Example: Fraction Collection in Column Chromatography
As the protein mixture passes through the column, different proteins elute at different times and are collected in separate tubes by a fraction collector. This allows for the isolation of individual proteins from a complex mixture.
Ion Exchange Chromatography
Principle of Ion Exchange Chromatography
Ion exchange chromatography separates proteins based on their net charge at a given pH. Charged molecules bind to oppositely charged groups that are chemically linked to the matrix.
Anion exchangers: Bind negatively charged proteins (anions) to positively charged groups on the matrix.
Example: DEAE (diethylaminoethyl) group
Matrix: -CH2-CH2-NH(CH2CH3)2
Cation exchangers: Bind positively charged proteins (cations) to negatively charged groups on the matrix.
Example: Carboxymethyl group
Matrix: -CH2-COO-
Separation by Charge
In ion exchange chromatography, a protein mixture is added to a column containing a polymer bead matrix with charged functional groups. Proteins with opposite charge to the matrix bind, while others pass through. Bound proteins are eluted by changing the salt concentration or pH of the buffer.
Key Steps:
Apply protein mixture to the column.
Proteins with the appropriate charge bind to the matrix.
Unbound proteins are washed away.
Bound proteins are eluted by increasing salt concentration or altering pH.

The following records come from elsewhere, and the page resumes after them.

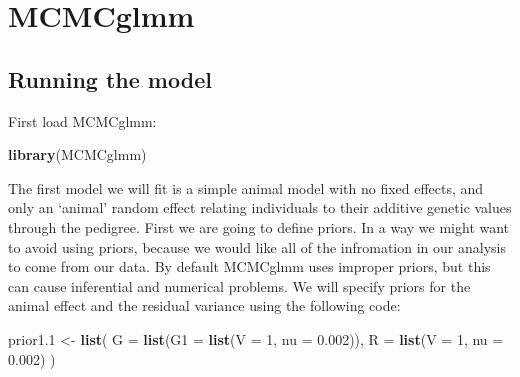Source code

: \documentclass[12pt,]{book}
\newenvironment{Shaded}{\begin{snugshade}}{\end{snugshade}}
\newcommand{\DataTypeTok}[1]{\textcolor[rgb]{0.13,0.29,0.53}{#1}}
\newcommand{\DecValTok}[1]{\textcolor[rgb]{0.00,0.00,0.81}{#1}}
\newcommand{\FloatTok}[1]{\textcolor[rgb]{0.00,0.00,0.81}{#1}}
\newcommand{\KeywordTok}[1]{\textcolor[rgb]{0.13,0.29,0.53}{\textbf{#1}}}
\newcommand{\NormalTok}[1]{#1}
\newcommand{\StringTok}[1]{\textcolor[rgb]{0.31,0.60,0.02}{#1}}
\begin{document}
\hypertarget{mcmcglmm-1}{%
\section{MCMCglmm}\label{mcmcglmm-1}}

\hypertarget{running-the-model-1}{%
\subsection{Running the model}\label{running-the-model-1}}

First load MCMCglmm:

\begin{Shaded}
\begin{Highlighting}[]
\KeywordTok{library}\NormalTok{(MCMCglmm)}
\end{Highlighting}
\end{Shaded}

The first model we will fit is a simple animal model with no fixed effects, and only an `animal' random effect relating individuals to their additive genetic values through the pedigree. First we are going to define priors. In a way we might want to avoid using priors, because we would like all of the infromation in our analysis to come from our data. By default MCMCglmm uses improper priors, but this can cause inferential and numerical problems. We will specify priors for the animal effect and the residual variance using the following code:

\begin{Shaded}
\begin{Highlighting}[]
\NormalTok{prior1}\FloatTok{.1}\NormalTok{ <-}\StringTok{ }\KeywordTok{list}\NormalTok{(}
  \DataTypeTok{G =} \KeywordTok{list}\NormalTok{(}\DataTypeTok{G1 =} \KeywordTok{list}\NormalTok{(}\DataTypeTok{V =} \DecValTok{1}\NormalTok{, }\DataTypeTok{nu =} \FloatTok{0.002}\NormalTok{)),}
  \DataTypeTok{R =} \KeywordTok{list}\NormalTok{(}\DataTypeTok{V =} \DecValTok{1}\NormalTok{, }\DataTypeTok{nu =} \FloatTok{0.002}\NormalTok{)}
\NormalTok{)}
\end{Highlighting}
\end{Shaded}
\end{document}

Example: Ion Exchange Chromatography Process
Suppose a protein mixture is loaded onto a cation exchange column (negatively charged matrix). Positively charged proteins bind to the matrix, while neutral and negatively charged proteins flow through. By gradually increasing the salt concentration, bound proteins are released and collected in separate fractions.

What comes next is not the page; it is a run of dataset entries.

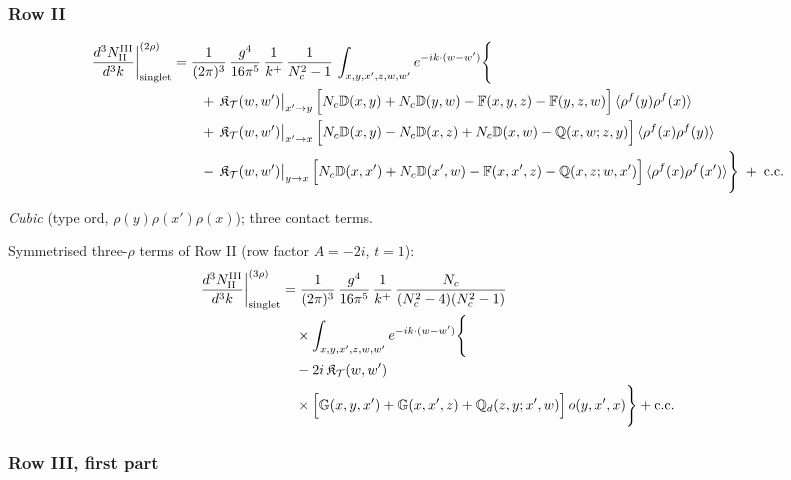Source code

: \documentclass[9pt]{article}
\def\mf#1{\mathbb{#1}}
\numberwithin{equation}{section}
\begin{document}
{\subsubsection*{Row II}

\begin{align}
\frac{d^{3}N^{\rm III}_{\rm II}}{d^{3}k}\bigg|^{(2\rho)}_{\rm singlet}&=\frac{1}{(2\pi)^{3}}\,\frac{g^{4}}{16\pi^{5}}\,\frac{1}{k^{+}}\,\frac{1}{N_{c}^{2}-1}\,\int_{x,y,x',z,w,w'}e^{-ik\cdot(w-w')}\Bigg\{\notag\\
&\qquad +\,\mathfrak{K}_{\mathcal{T}}(w,w')\big|_{x'\to y}\,\Big[N_{c}\mf{D}(x,y)+N_{c}\mf{D}(y,w)-\mf{F}(x,y,z)-\mf{F}(y,z,w)\Big]\,\langle\rho^{f}(y)\rho^{f}(x)\rangle\notag\\
&\qquad +\,\mathfrak{K}_{\mathcal{T}}(w,w')\big|_{x'\to x}\,\Big[N_{c}\mf{D}(x,y)-N_{c}\mf{D}(x,z)+N_{c}\mf{D}(x,w)-\mf{Q}(x,w;z,y)\Big]\,\langle\rho^{f}(x)\rho^{f}(y)\rangle\notag\\
&\qquad -\,\mathfrak{K}_{\mathcal{T}}(w,w')\big|_{y\to x}\,\Big[N_{c}\mf{D}(x,x')+N_{c}\mf{D}(x',w)-\mf{F}(x,x',z)-\mf{Q}(x,z;w,x')\Big]\,\langle\rho^{f}(x)\rho^{f}(x')\rangle\Bigg\}\;+\;{\rm c.c.}\label{eq:s-III-II}
\end{align}

\emph{Cubic} (type ord, $\rho(y)\rho(x')\rho(x)$); three contact terms.

 Symmetrised three-$\rho$ terms of Row II (row factor $A=-2i$, $t=1$):
\begin{align}
\frac{d^{3}N^{\rm III}_{\rm II}}{d^{3}k}\bigg|^{(3\rho)}_{\rm singlet}&=\frac{1}{(2\pi)^{3}}\,\frac{g^{4}}{16\pi^{5}}\,\frac{1}{k^{+}}\,\frac{N_{c}}{(N_{c}^{2}-4)(N_{c}^{2}-1)}\notag\\
&\quad\times\int_{x,y,x',z,w,w'}e^{-ik\cdot(w-w')}\Bigg\{\notag\\
&\quad-2i\,\mathfrak{K}_{\mathcal{T}}(w,w')\notag\\
&\quad\times\Big[\mf{G}(x,y,x')+\mf{G}(x,x',z)+\mf{Q}_{d}(z,y;x',w)\Big]\,o(y,x',x)\Bigg\}+{\rm c.c.}\label{eq:s-o-III-II}
\end{align}
\subsubsection*{Row III, first part}

}
\end{document}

Summary Table: Types of Ion Exchangers
Type | Matrix Functional Group | Binds | Example |
|---|---|---|---|
Anion Exchanger | DEAE (-CH2-CH2-NH(CH2CH3)2) | Negatively charged proteins (anions) | DEAE-cellulose |
Cation Exchanger | Carboxymethyl (-CH2-COO-) | Positively charged proteins (cations) | CM-cellulose |
Additional info:
Buffer selection is critical in ion exchange chromatography, as pH affects protein charge and binding.
Elution profiles can be monitored using UV absorbance to detect protein presence in collected fractions.